## Task requirements
The expected answer is the data below, printed verbatim without its pictures.
____________________
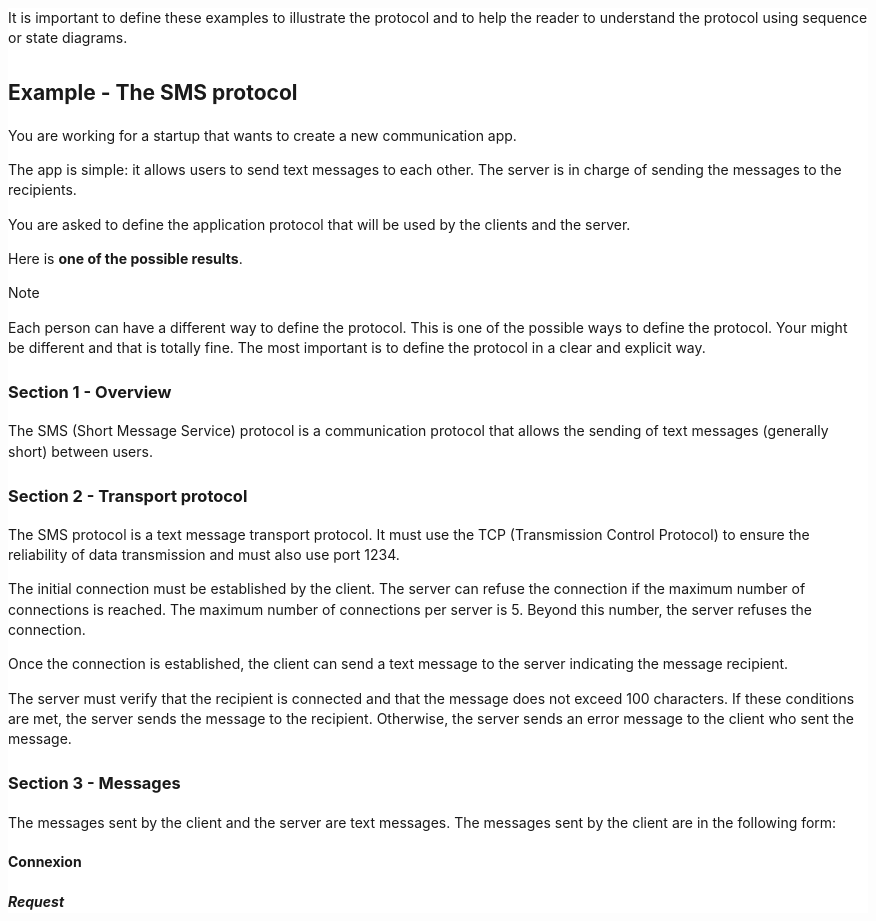 It is important to define these examples to illustrate the protocol and to help
the reader to understand the protocol using sequence or state diagrams.

## Example - The SMS protocol

You are working for a startup that wants to create a new communication app.

The app is simple: it allows users to send text messages to each other. The
server is in charge of sending the messages to the recipients.

You are asked to define the application protocol that will be used by the
clients and the server.

Here is **one of the possible results**.

> [!NOTE]
>
> Each person can have a different way to define the protocol. This is one of
> the possible ways to define the protocol. Your might be different and that is
> totally fine. The most important is to define the protocol in a clear and
> explicit way.

### Section 1 - Overview

The SMS (Short Message Service) protocol is a communication protocol that allows
the sending of text messages (generally short) between users.

### Section 2 - Transport protocol

The SMS protocol is a text message transport protocol. It must use the TCP
(Transmission Control Protocol) to ensure the reliability of data transmission
and must also use port 1234.

The initial connection must be established by the client. The server can refuse
the connection if the maximum number of connections is reached. The maximum
number of connections per server is 5. Beyond this number, the server refuses
the connection.

Once the connection is established, the client can send a text message to the
server indicating the message recipient.

The server must verify that the recipient is connected and that the message does
not exceed 100 characters. If these conditions are met, the server sends the
message to the recipient. Otherwise, the server sends an error message to the
client who sent the message.

### Section 3 - Messages

The messages sent by the client and the server are text messages. The messages
sent by the client are in the following form:

#### Connexion

##### Request


[discussions]: https://github.com/orgs/heig-vd-dai-course/discussions/95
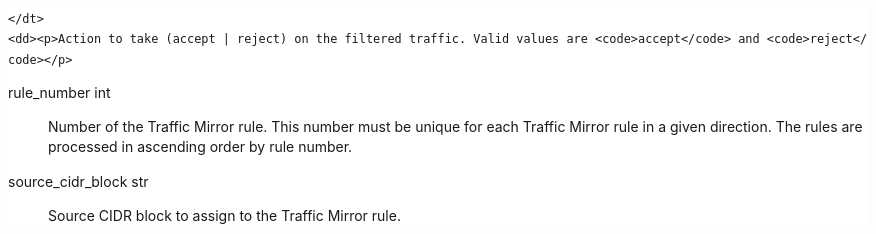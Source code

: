     </dt>
    <dd><p>Action to take (accept | reject) on the filtered traffic. Valid values are <code>accept</code> and <code>reject</code></p>
</dd><dt class="property-optional"
            title="Optional">
        <span id="state_rule_number_python">
<a data-swiftype-name="resource-property" data-swiftype-type="text" href="#state_rule_number_python" style="color: inherit; text-decoration: inherit;">rule_<wbr>number</a>
</span>
        <span class="property-indicator"></span>
        <span class="property-type">int</span>
    </dt>
    <dd><p>Number of the Traffic Mirror rule. This number must be unique for each Traffic Mirror rule in a given direction. The rules are processed in ascending order by rule number.</p>
</dd><dt class="property-optional"
            title="Optional">
        <span id="state_source_cidr_block_python">
<a data-swiftype-name="resource-property" data-swiftype-type="text" href="#state_source_cidr_block_python" style="color: inherit; text-decoration: inherit;">source_<wbr>cidr_<wbr>block</a>
</span>
        <span class="property-indicator"></span>
        <span class="property-type">str</span>
    </dt>
    <dd><p>Source CIDR block to assign to the Traffic Mirror rule.</p>
</dd><dt class="property-optional"
            title="Optional">
        <span id="state_source_port_range_python">
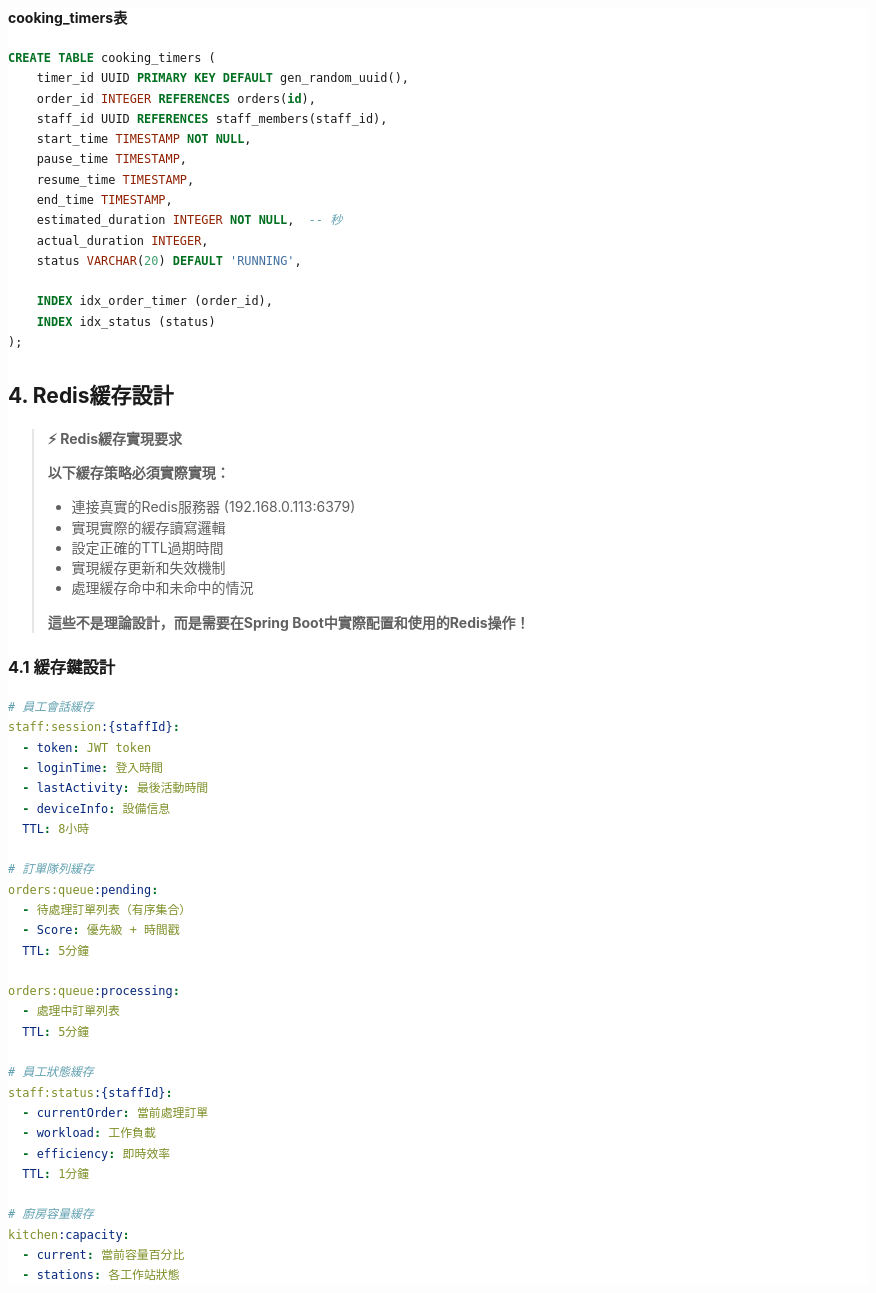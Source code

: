 #### **cooking_timers表**
```sql
CREATE TABLE cooking_timers (
    timer_id UUID PRIMARY KEY DEFAULT gen_random_uuid(),
    order_id INTEGER REFERENCES orders(id),
    staff_id UUID REFERENCES staff_members(staff_id),
    start_time TIMESTAMP NOT NULL,
    pause_time TIMESTAMP,
    resume_time TIMESTAMP,
    end_time TIMESTAMP,
    estimated_duration INTEGER NOT NULL,  -- 秒
    actual_duration INTEGER,
    status VARCHAR(20) DEFAULT 'RUNNING',
    
    INDEX idx_order_timer (order_id),
    INDEX idx_status (status)
);
```

## 4. Redis緩存設計

> **⚡ Redis緩存實現要求**
>
> **以下緩存策略必須實際實現：**
> - 連接真實的Redis服務器 (192.168.0.113:6379)
> - 實現實際的緩存讀寫邏輯
> - 設定正確的TTL過期時間
> - 實現緩存更新和失效機制
> - 處理緩存命中和未命中的情況
>
> **這些不是理論設計，而是需要在Spring Boot中實際配置和使用的Redis操作！**

### 4.1 緩存鍵設計

```yaml
# 員工會話緩存
staff:session:{staffId}:
  - token: JWT token
  - loginTime: 登入時間
  - lastActivity: 最後活動時間
  - deviceInfo: 設備信息
  TTL: 8小時

# 訂單隊列緩存
orders:queue:pending:
  - 待處理訂單列表（有序集合）
  - Score: 優先級 + 時間戳
  TTL: 5分鐘

orders:queue:processing:
  - 處理中訂單列表
  TTL: 5分鐘

# 員工狀態緩存
staff:status:{staffId}:
  - currentOrder: 當前處理訂單
  - workload: 工作負載
  - efficiency: 即時效率
  TTL: 1分鐘

# 廚房容量緩存
kitchen:capacity:
  - current: 當前容量百分比
  - stations: 各工作站狀態
```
____________________
## Expected output
 It is important to define these examples to illustrate the protocol and to help
the reader to understand the protocol using sequence or state diagrams.

## Example - The SMS protocol

You are working for a startup that wants to create a new communication app.

The app is simple: it allows users to send text messages to each other. The
server is in charge of sending the messages to the recipients.

You are asked to define the application protocol that will be used by the
clients and the server.

Here is **one of the possible results**.

> [!NOTE]
>
> Each person can have a different way to define the protocol. This is one of
> the possible ways to define the protocol. Your might be different and that is
> totally fine. The most important is to define the protocol in a clear and
> explicit way.

### Section 1 - Overview

The SMS (Short Message Service) protocol is a communication protocol that allows
the sending of text messages (generally short) between users.

### Section 2 - Transport protocol

The SMS protocol is a text message transport protocol. It must use the TCP
(Transmission Control Protocol) to ensure the reliability of data transmission
and must also use port 1234.

The initial connection must be established by the client. The server can refuse
the connection if the maximum number of connections is reached. The maximum
number of connections per server is 5. Beyond this number, the server refuses
the connection.

Once the connection is established, the client can send a text message to the
server indicating the message recipient.

The server must verify that the recipient is connected and that the message does
not exceed 100 characters. If these conditions are met, the server sends the
message to the recipient. Otherwise, the server sends an error message to the
client who sent the message.

### Section 3 - Messages

The messages sent by the client and the server are text messages. The messages
sent by the client are in the following form:

#### Connexion

##### Request


[discussions]: https://github.com/orgs/heig-vd-dai-course/discussions/95
Source code

:     </dt>
    <dd><p>Action to take (accept | reject) on the filtered traffic. Valid values are <code>accept</code> and <code>reject</code></p>
</dd><dt class="property-optional"
            title="Optional">
        <span id="state_rule_number_python">
<a data-swiftype-name="resource-property" data-swiftype-type="text" href="#state_rule_number_python" style="color: inherit; text-decoration: inherit;">rule_<wbr>number</a>
</span>
        <span class="property-indicator"></span>
        <span class="property-type">int</span>
    </dt>
    <dd><p>Number of the Traffic Mirror rule. This number must be unique for each Traffic Mirror rule in a given direction. The rules are processed in ascending order by rule number.</p>
</dd><dt class="property-optional"
            title="Optional">
        <span id="state_source_cidr_block_python">
<a data-swiftype-name="resource-property" data-swiftype-type="text" href="#state_source_cidr_block_python" style="color: inherit; text-decoration: inherit;">source_<wbr>cidr_<wbr>block</a>
</span>
        <span class="property-indicator"></span>
        <span class="property-type">str</span>
    </dt>
    <dd><p>Source CIDR block to assign to the Traffic Mirror rule.</p>
</dd><dt class="property-optional"
            title="Optional">
        <span id="state_source_port_range_python">
Source code

: #### **cooking_timers表**
```sql
CREATE TABLE cooking_timers (
    timer_id UUID PRIMARY KEY DEFAULT gen_random_uuid(),
    order_id INTEGER REFERENCES orders(id),
    staff_id UUID REFERENCES staff_members(staff_id),
    start_time TIMESTAMP NOT NULL,
    pause_time TIMESTAMP,
    resume_time TIMESTAMP,
    end_time TIMESTAMP,
    estimated_duration INTEGER NOT NULL,  -- 秒
    actual_duration INTEGER,
    status VARCHAR(20) DEFAULT 'RUNNING',
    
    INDEX idx_order_timer (order_id),
    INDEX idx_status (status)
);
```

## 4. Redis緩存設計

> **⚡ Redis緩存實現要求**
>
> **以下緩存策略必須實際實現：**
> - 連接真實的Redis服務器 (192.168.0.113:6379)
> - 實現實際的緩存讀寫邏輯
> - 設定正確的TTL過期時間
> - 實現緩存更新和失效機制
> - 處理緩存命中和未命中的情況
>
> **這些不是理論設計，而是需要在Spring Boot中實際配置和使用的Redis操作！**

### 4.1 緩存鍵設計

```yaml
# 員工會話緩存
staff:session:{staffId}:
  - token: JWT token
  - loginTime: 登入時間
  - lastActivity: 最後活動時間
  - deviceInfo: 設備信息
  TTL: 8小時

# 訂單隊列緩存
orders:queue:pending:
  - 待處理訂單列表（有序集合）
  - Score: 優先級 + 時間戳
  TTL: 5分鐘

orders:queue:processing:
  - 處理中訂單列表
  TTL: 5分鐘

# 員工狀態緩存
staff:status:{staffId}:
  - currentOrder: 當前處理訂單
  - workload: 工作負載
  - efficiency: 即時效率
  TTL: 1分鐘

# 廚房容量緩存
kitchen:capacity:
  - current: 當前容量百分比
  - stations: 各工作站狀態
```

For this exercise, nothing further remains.